Seit nahezu 600 Jahren beschäftigen sich die Menschen mit dem Leben von Jeanne d’Arc, mit dem Für und Wider dieser einzigartigen Gestalt. Was sie angesichts ihrer Herkunft geleistet hat, gibt Rätsel auf. Ihre Erfolge, ihre Niederlage, der Ketzerprozess, die Hinrichtung hören nicht auf, die Gemüter zu bewegen. Und das wohl Erstaunlichste ist die vielfältige Überlieferung dessen, was sie gesagt, getan und gelitten hat. Die Akten ihres Verdammungsprozesses stehen uns zur Verfügung wie auch die Protokolle des Revisionsprozesses, der im Wesentlichen aus 113 Aussagen von Menschen besteht, die sie gekannt und mit ihr gekämpft, die ihre Siege und ihren Prozess miterlebt haben. Hinzu kommen noch die vielen zeitgenössischen Berichte, die Chroniken von Perceval de Cagny, Monstrelet, Morosini, des Greffier, und wohl noch zwei Dutzend weitere Versuche, das Phänomen der Pucelle zu beschreiben und zu deuten.
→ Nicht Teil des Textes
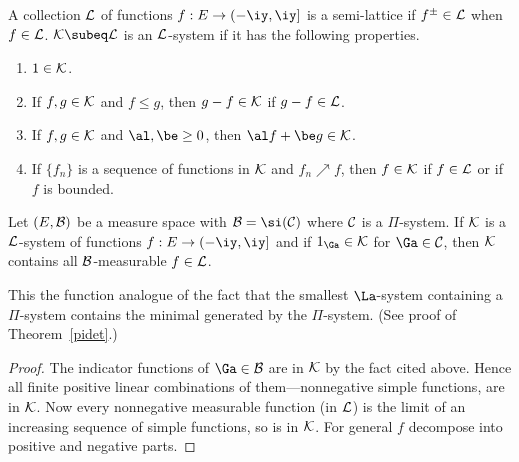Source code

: \begin{df}
A collection $\cal L$ of functions $f:E\to (-\iy,\iy]$ is a semi-lattice if $f^{\pm}\in \cal L$ when $f\in \cal L$. $\cal K\subeq \cal L$ is an $\cal L$-system if it has the following properties.
\begin{enumerate}
\item $1\in \cal K$.
\item If $f,g\in \cal K$ and $f\le g$, then $g-f\in \cal K$ if $g-f\in \cal L$.
\item If $f,g\in \cal K$ and $\al,\be\ge 0$, then $\al f+\be g\in \cal K$.
\item If $\{f_n\}$ is a sequence of functions in $\cal K$ and $f_n\nearrow f$, then $f\in \cal K$ if $f\in \cal L$ or if $f$ is bounded.
\end{enumerate}
\end{df}
\begin{lem}\label{lsys}
Let $(E,\cal B)$ be a measure space with $\cal B=\si(\cal C)$ where $\cal C$ is a $\Pi$-system. If $\cal K$ is a $\cal L$-system of functions $f:E\to (-\iy,\iy]$ and if $1_{\Ga}\in \cal K$ for $\Ga\in \cal C$, then $\cal K$ contains all $\cal B$-measurable $f\in \cal L$.
\end{lem}
This the function analogue of the fact that the smallest $\La$-system containing a $\Pi$-system contains the minimal \sia{} generated by the $\Pi$-system. (See proof of Theorem~\ref{pidet}.)
\begin{proof}
The indicator functions of $\Ga\in \cal B$ are in $\cal K$ by the fact cited above. Hence all finite positive linear combinations of them---nonnegative simple functions, are in $\cal K$. Now every nonnegative measurable function (in $\cal L$) is the limit of an increasing sequence of simple functions, so is in $\cal K$. For general $f$ decompose into positive and negative parts. 
\end{proof}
All dies hat allerdings nicht zu einem klaren Bild der Person und der Ereignisse in ihrem Umfeld geführt, sondern im Gegenteil immer wieder zu denselben alten Fragen. War das Mädchen aus Domrémy wirklich eine Jungfrau, war sie überhaupt eine Frau, war sie ein einfaches Bauernmädchen oder doch irgendwie adeliger oder sogar königlicher Abstammung? Und wie soll man die Stimmen erklären, die sie hörte, die Erscheinungen, die sie sah, ihre Art und Weise, sich in einen direkten Bezug zu und mit Gott zu setzen. War sie hochmütig oder sogar größenwahnsinnig?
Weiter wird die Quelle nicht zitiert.